Esker — Partially supported · 62% fit · Grade A
PartialFor a $250M technology company moving off email-and-Slack approvals, Esker's AP Automation module performs 3-way matching (invoice against PO and goods receipt) and routes failed matches into a configurable exception handling workflow. Esker's published datasheet explicitly states that invoices are automatically sent to the appropriate workflow path 'based on predefined criteria such as invoice total, vendor name or exception type,' and its SAP eBook process diagram names 'price/quantity mismatch' as a distinct exception category within the exception handling stage, with a documented 'block/forward for approval or further processing' branching path.
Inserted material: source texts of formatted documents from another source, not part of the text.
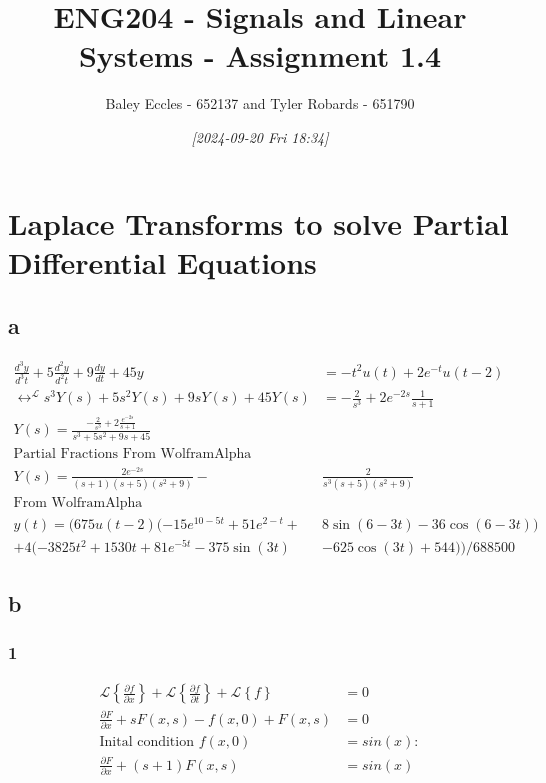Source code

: \documentclass[11pt]{article}
\author{Baley Eccles - 652137 and Tyler Robards - 651790}
\date{\textit{{[}2024-09-20 Fri 18:34]}}
\title{ENG204 - Signals and Linear Systems - Assignment 1.4}
\begin{document}
\maketitle
\tableofcontents

\section{Laplace Transforms to solve Partial Differential Equations}
\label{sec:org10fdf15}
\subsection{a}
\label{sec:orga8c94fb}
\begin{align*}
\frac{d^3y}{d^3t}+5\frac{d^2y}{d^2t}+9\frac{dy}{dt}+45y &= -t^2u(t)+2e^{-t}u(t-2) \\
\leftrightarrow^{\mathcal{L}} s^3Y(s)+5s^2Y(s)+9sY(s)+45Y(s) &= -\frac{2}{s^{3}} +2e^{-2s}\frac{1}{s+1} \\
Y(s) = \frac{-\frac{2}{s^{3}} +2\frac{e^{-2s}}{s+1}}{s^3+5s^2+9s+45}&\\
\textrm{Partial Fractions From WolframAlpha}& \\
Y(s)=\frac{2e^{-2s}}{(s+1)(s+5)(s^2+9)}-&\frac{2}{s^3(s+5)(s^2+9)} \\
\textrm{From WolframAlpha}& \\
y(t)=(675 u(t - 2) (-15 e^{10 - 5 t} + 51 e^{2 - t} + &8 \sin(6 - 3 t) - 36 \cos(6 - 3 t)) \\
 + 4 (-3825 t^2 + 1530 t + 81 e^{-5 t} - 375 \sin(3 t)& - 625 \cos(3 t) + 544))/688500
\end{align*}
\subsection{b}
\label{sec:org178c534}
\subsubsection{1}
\label{sec:org11c2bad}
\begin{align*}
\mathcal{L}\left\{\frac{\partial f}{\partial x}\right\}+\mathcal{L}\left\{\frac{\partial f}{\partial t}\right\}+\mathcal{L}\left\{f\right\}&=0\\
\frac{\partial F}{\partial x}+sF(x,s)-f(x,0)+F(x,s)&=0\\
\textrm{Inital condition }f(x,0)&=sin(x):\\
\frac{\partial F}{\partial x}+(s+1)F(x,s)&=sin(x)
\end{align*}
\end{document}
When a mismatch is detected, the invoice is blocked for payment and routed through 'an electronic workflow that can be set up to go through one or several users.' The critical limitation for this buyer is that Esker's documented exception taxonomy groups price and quantity discrepancies together under a single 'price/quantity mismatch' category rather than treating them as two independently routable exception types: this means the buyer's specific requirement to send price exceptions exclusively to procurement and quantity exceptions exclusively to the receiving manager is not confirmed as a native, pre-built split-path capability, and would require custom workflow configuration to approximate.
Limitations
Esker documents 'price/quantity mismatch' as a single named exception type rather than two separately routable categories, so the buyer's required split (price exceptions to procurement, quantity exceptions to receiving manager) cannot be confirmed as an out-of-the-box configuration and may require custom workflow rules or workarounds to achieve the role-specific routing split. The depth of that customization, and whether the platform supports it without professional services, is not confirmed in available documentation.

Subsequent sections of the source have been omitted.